[Plain-text document sources]
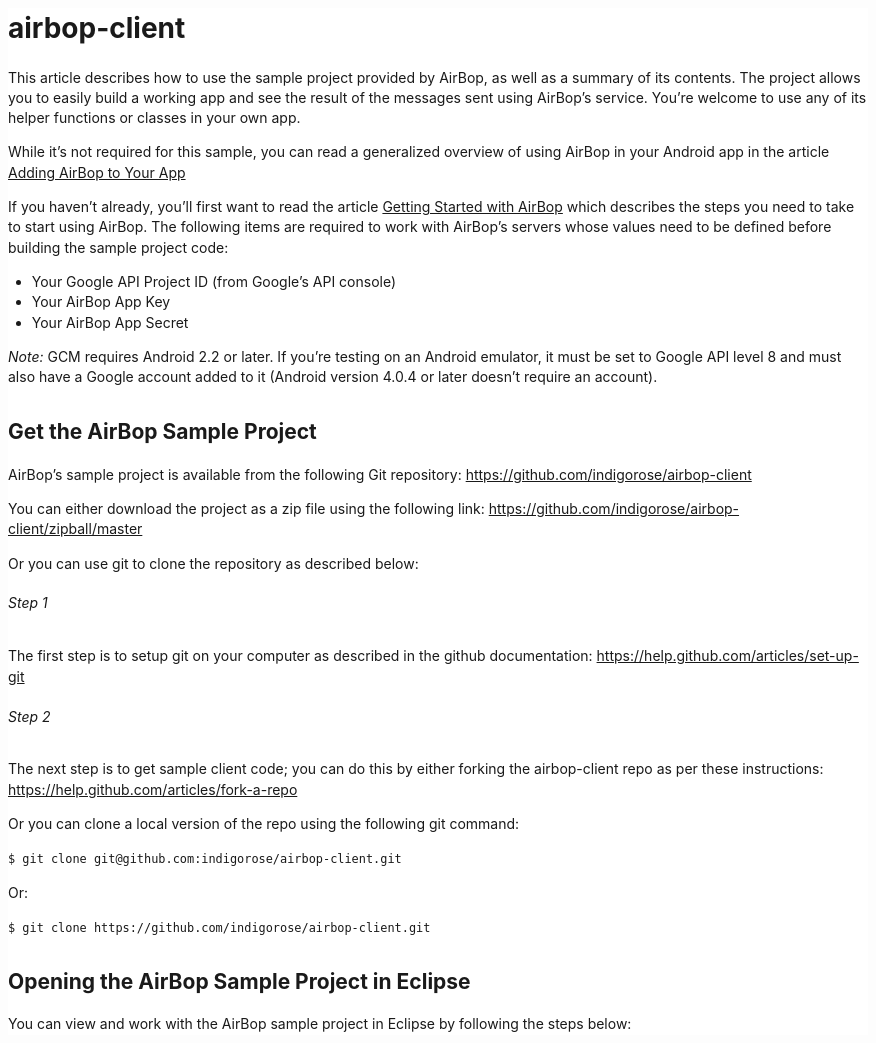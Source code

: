 airbop-client
=============

This article describes how to use the sample project provided by AirBop, as well as a summary of its contents. The project allows you to easily build a working app and see the result of the messages sent using AirBop’s service. You’re welcome to use any of its helper functions or classes in your own app.

While it’s not required for this sample, you can read a generalized overview of using AirBop in your Android app in the article [Adding AirBop to Your App](http://airbop.com/tutorials/adding-airbop-to-your-app)

If you haven’t already, you’ll first want to read the article [Getting Started with AirBop](http://www.airbop.com) which describes the steps you need to take to start using AirBop. The following items are required to work with AirBop’s servers whose values need to be defined before building the sample project code:

* Your Google API Project ID (from Google’s API console)
* Your AirBop App Key
* Your AirBop App Secret

*Note:* GCM requires Android 2.2 or later. If you’re testing on an Android emulator, it must be set to Google API level 8 and must also have a Google account added to it (Android version 4.0.4 or later doesn’t require an account).

## Get the AirBop Sample Project

AirBop’s sample project is available from the following Git repository: https://github.com/indigorose/airbop-client

You can either download the project as a zip file using the following link: https://github.com/indigorose/airbop-client/zipball/master

Or you can use git to clone the repository as described below:

###### Step 1

The first step is to setup git on your computer as described in the github documentation: https://help.github.com/articles/set-up-git

###### Step 2

The next step is to get sample client code; you can do this by either forking the airbop-client repo as per these instructions: https://help.github.com/articles/fork-a-repo

Or you can clone a local version of the repo using the following git command:

    $ git clone git@github.com:indigorose/airbop-client.git
    
Or:

    $ git clone https://github.com/indigorose/airbop-client.git

## Opening the AirBop Sample Project in Eclipse

You can view and work with the AirBop sample project in Eclipse by following the steps below:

* WHAT IS REQUIRED *
Nothing but the exact text of the records should appear in your answer, with no pictures. Please write it out.

* EXPECTED OUTPUT *
Source code

: airbop-client
=============

This article describes how to use the sample project provided by AirBop, as well as a summary of its contents. The project allows you to easily build a working app and see the result of the messages sent using AirBop’s service. You’re welcome to use any of its helper functions or classes in your own app.

While it’s not required for this sample, you can read a generalized overview of using AirBop in your Android app in the article [Adding AirBop to Your App](http://airbop.com/tutorials/adding-airbop-to-your-app)

If you haven’t already, you’ll first want to read the article [Getting Started with AirBop](http://www.airbop.com) which describes the steps you need to take to start using AirBop. The following items are required to work with AirBop’s servers whose values need to be defined before building the sample project code:

* Your Google API Project ID (from Google’s API console)
* Your AirBop App Key
* Your AirBop App Secret

*Note:* GCM requires Android 2.2 or later. If you’re testing on an Android emulator, it must be set to Google API level 8 and must also have a Google account added to it (Android version 4.0.4 or later doesn’t require an account).

## Get the AirBop Sample Project

AirBop’s sample project is available from the following Git repository: https://github.com/indigorose/airbop-client

You can either download the project as a zip file using the following link: https://github.com/indigorose/airbop-client/zipball/master

Or you can use git to clone the repository as described below:

###### Step 1

The first step is to setup git on your computer as described in the github documentation: https://help.github.com/articles/set-up-git

###### Step 2

The next step is to get sample client code; you can do this by either forking the airbop-client repo as per these instructions: https://help.github.com/articles/fork-a-repo

Or you can clone a local version of the repo using the following git command:

    $ git clone git@github.com:indigorose/airbop-client.git
    
Or:

    $ git clone https://github.com/indigorose/airbop-client.git

## Opening the AirBop Sample Project in Eclipse

You can view and work with the AirBop sample project in Eclipse by following the steps below:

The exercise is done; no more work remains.